Properties of the Quantum Hall Effect of the Two‐Dimensional Electron Gas in the n‐Inversion Layer of InSb Grain Boundaries under High Hydrostatic Pressure

The magnetotransport properties of the two‐dimensional electron gas (2DEG) confined at the interface of the grain boundary in p‐type InSb bicrystals are investigated. Under high hydrostatic pressures and in high magnetic fields ( B > 5 T) the integral quantum Hall regime is reached, where the Hall resistance ϱ xy is quantized to h/e 2 j ( j is the number of filled Landau levels of the 2DEG).
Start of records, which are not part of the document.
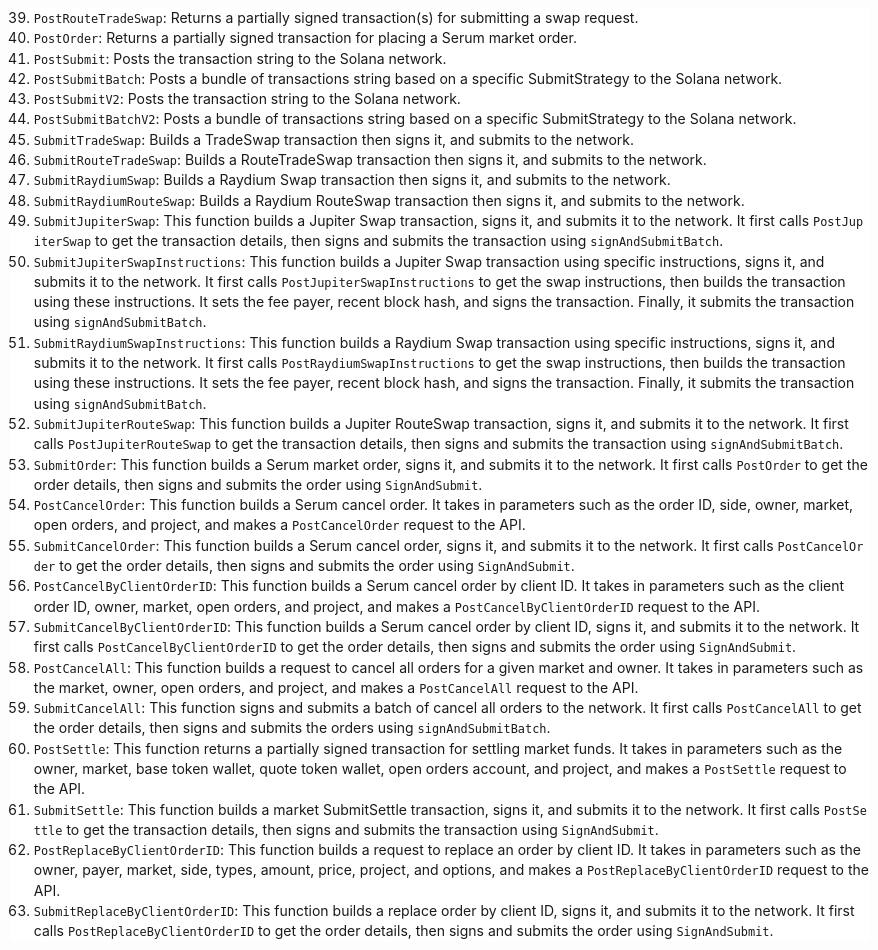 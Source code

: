 39. `PostRouteTradeSwap`: Returns a partially signed transaction(s) for submitting a swap request.
40. `PostOrder`: Returns a partially signed transaction for placing a Serum market order.
41. `PostSubmit`: Posts the transaction string to the Solana network.
42. `PostSubmitBatch`: Posts a bundle of transactions string based on a specific SubmitStrategy to the Solana network.
43. `PostSubmitV2`: Posts the transaction string to the Solana network.
44. `PostSubmitBatchV2`: Posts a bundle of transactions string based on a specific SubmitStrategy to the Solana network.
45. `SubmitTradeSwap`: Builds a TradeSwap transaction then signs it, and submits to the network.
46. `SubmitRouteTradeSwap`: Builds a RouteTradeSwap transaction then signs it, and submits to the network.
47. `SubmitRaydiumSwap`: Builds a Raydium Swap transaction then signs it, and submits to the network.
48. `SubmitRaydiumRouteSwap`: Builds a Raydium RouteSwap transaction then signs it, and submits to the network.
49. `SubmitJupiterSwap`: This function builds a Jupiter Swap transaction, signs it, and submits it to the network. It first calls `PostJupiterSwap` to get the transaction details, then signs and submits the transaction using `signAndSubmitBatch`.
50. `SubmitJupiterSwapInstructions`: This function builds a Jupiter Swap transaction using specific instructions, signs it, and submits it to the network. It first calls `PostJupiterSwapInstructions` to get the swap instructions, then builds the transaction using these instructions. It sets the fee payer, recent block hash, and signs the transaction. Finally, it submits the transaction using `signAndSubmitBatch`.
51. `SubmitRaydiumSwapInstructions`: This function builds a Raydium Swap transaction using specific instructions, signs it, and submits it to the network. It first calls `PostRaydiumSwapInstructions` to get the swap instructions, then builds the transaction using these instructions. It sets the fee payer, recent block hash, and signs the transaction. Finally, it submits the transaction using `signAndSubmitBatch`.
52. `SubmitJupiterRouteSwap`: This function builds a Jupiter RouteSwap transaction, signs it, and submits it to the network. It first calls `PostJupiterRouteSwap` to get the transaction details, then signs and submits the transaction using `signAndSubmitBatch`.
53. `SubmitOrder`: This function builds a Serum market order, signs it, and submits it to the network. It first calls `PostOrder` to get the order details, then signs and submits the order using `SignAndSubmit`.
54. `PostCancelOrder`: This function builds a Serum cancel order. It takes in parameters such as the order ID, side, owner, market, open orders, and project, and makes a `PostCancelOrder` request to the API.
55. `SubmitCancelOrder`: This function builds a Serum cancel order, signs it, and submits it to the network. It first calls `PostCancelOrder` to get the order details, then signs and submits the order using `SignAndSubmit`.
56. `PostCancelByClientOrderID`: This function builds a Serum cancel order by client ID. It takes in parameters such as the client order ID, owner, market, open orders, and project, and makes a `PostCancelByClientOrderID` request to the API.
57. `SubmitCancelByClientOrderID`: This function builds a Serum cancel order by client ID, signs it, and submits it to the network. It first calls `PostCancelByClientOrderID` to get the order details, then signs and submits the order using `SignAndSubmit`.
58. `PostCancelAll`: This function builds a request to cancel all orders for a given market and owner. It takes in parameters such as the market, owner, open orders, and project, and makes a `PostCancelAll` request to the API.
59. `SubmitCancelAll`: This function signs and submits a batch of cancel all orders to the network. It first calls `PostCancelAll` to get the order details, then signs and submits the orders using `signAndSubmitBatch`.
60. `PostSettle`: This function returns a partially signed transaction for settling market funds. It takes in parameters such as the owner, market, base token wallet, quote token wallet, open orders account, and project, and makes a `PostSettle` request to the API.
61. `SubmitSettle`: This function builds a market SubmitSettle transaction, signs it, and submits it to the network. It first calls `PostSettle` to get the transaction details, then signs and submits the transaction using `SignAndSubmit`.
62. `PostReplaceByClientOrderID`: This function builds a request to replace an order by client ID. It takes in parameters such as the owner, payer, market, side, types, amount, price, project, and options, and makes a `PostReplaceByClientOrderID` request to the API.
63. `SubmitReplaceByClientOrderID`: This function builds a replace order by client ID, signs it, and submits it to the network. It first calls `PostReplaceByClientOrderID` to get the order details, then signs and submits the order using `SignAndSubmit`.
In this high field regime detailed measurements are given of the resistivity ϱ xx and the Hall resistance ϱ xy as function of temperature T and current density j x . An unexpected high accuracy of the Hall resistance ϱ xy at magnetic field values close to a fully occupied Landau level is found, despite the high value of the diagonal resistivity ϱ xx . At high current densities j x in the quantum Hall regime ( j = 1) a sudden breakdown of the quantized resistance value associated with a jump‐like switching to the next lower quantized value h/2e 2 is observed. A simple macroscopic picture is proposed to account for these novel transport properties associated with the quantum Hall effect.